The third type of risk is to do with equipment reliability and system availability. This is related to troubleshooting but implies a higher degree of predictability. Items are predicted to fail with a certain frequency, and they are repaired and put back into service in before they actually fail.

The management systems used to control these different types of risk have much in common with one another but they are not identical, particularly when it comes to the prevention of catastrophic events.

Components of Risk

Risk, which always implies some type of negative outcome, is made up of three components:

  1. Hazards;
  2. The consequences of the hazards; and
  3. The predicted frequency (likelihood) of occurrence of the hazards.

These three terms can be combined as shown in Equation (1).

     RiskHazard  =  Consequence  *  Predicted Frequency . . . . . . (1)
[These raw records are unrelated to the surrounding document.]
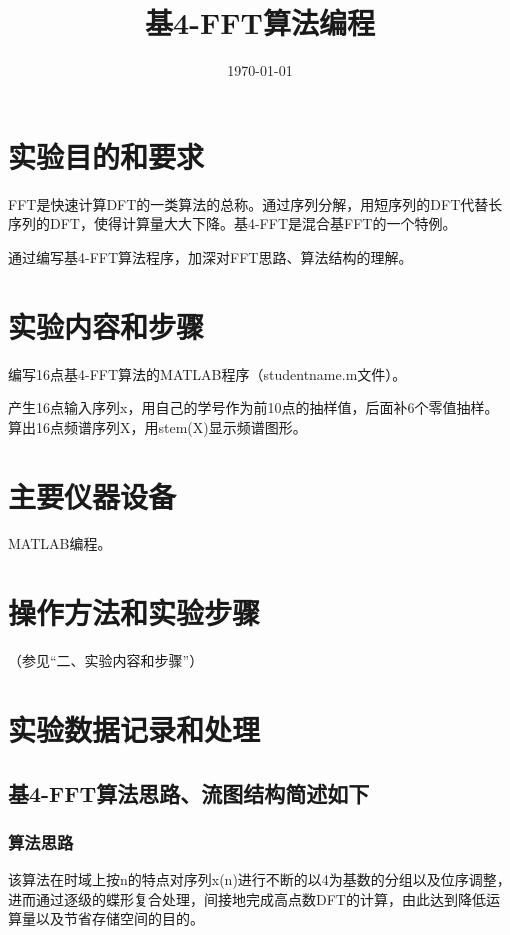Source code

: \documentclass{../source/Experiment}
\title{基4-FFT算法编程}
\date{\today}
\begin{document}
\makeheader
\section{实验目的和要求}

FFT是快速计算DFT的一类算法的总称。通过序列分解，用短序列的DFT代替长序列的DFT，使得计算量大大下降。基4-FFT是混合基FFT的一个特例。

通过编写基4-FFT算法程序，加深对FFT思路、算法结构的理解。


\section{实验内容和步骤}
编写16点基4-FFT算法的MATLAB程序（studentname.m文件）。

产生16点输入序列x，用自己的学号作为前10点的抽样值，后面补6个零值抽样。算出16点频谱序列X，用stem(X)显示频谱图形。

\section{主要仪器设备}

MATLAB编程。

\section{操作方法和实验步骤}

（参见“二、实验内容和步骤”）

\section{实验数据记录和处理}
\subsection{基4-FFT算法思路、流图结构简述如下}
\subsubsection{算法思路}
该算法在时域上按n的特点对序列x(n)进行不断的以4为基数的分组以及位序调整，进而通过逐级的蝶形复合处理，间接地完成高点数DFT的计算，由此达到降低运算量以及节省存储空间的目的。
\end{document}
Equation (1) shows that risk can never be zero - a truth not always grasped by members of the general public or the news media. Hazards are always present within all industrial facilities. Those hazards always have undesirable consequences, and their likelihood of occurrence is always finite. The consequence and likelihood terms can be reduced in size, but they can never be eliminated. The only way to achieve a truly risk-free operation is to remove the hazards altogether (or, with respect to safety, to remove personnel from the site).

Hazards

The first term in Equation (1) is the hazard. A hazard is a condition or practice that has the potential to cause harm, including human injury, damage to property, damage to the environment or some combination of these. The key word in the definition is "potential". Hazards exist in all human activities but rarely result in an incident. For example, walking down a staircase creates the hazard of "falling down stairs", with the consequence of an injury, ranging from minor first-aid to a broken limb or even death. However most people, most of the time, manage to negotiate a flight of stairs without falling.

Some of the hazards associated with the second standard example that we use in our books and ebooks are:

  1. Tank T-100 is pumped dry.
  2. Tank T-100 overflows.
  3. P-101A seal fails.
  4. V-101 is over-pressured.
  5. Liquid flows backward from V-101 into T-100.
  6. Other.

One of the greatest challenges to do with practical risk analysis is defining the scope of the hazard term. For example, with respect to the second hazard, the overflow of T 100, simply to say that RM-12 overflows from T-100 is not enough. Clearly there is an enormous disparity between having a few drops spill into a closed drain system, and having thousands of liters of the chemical pour on to the ground and then flow into the local waterways.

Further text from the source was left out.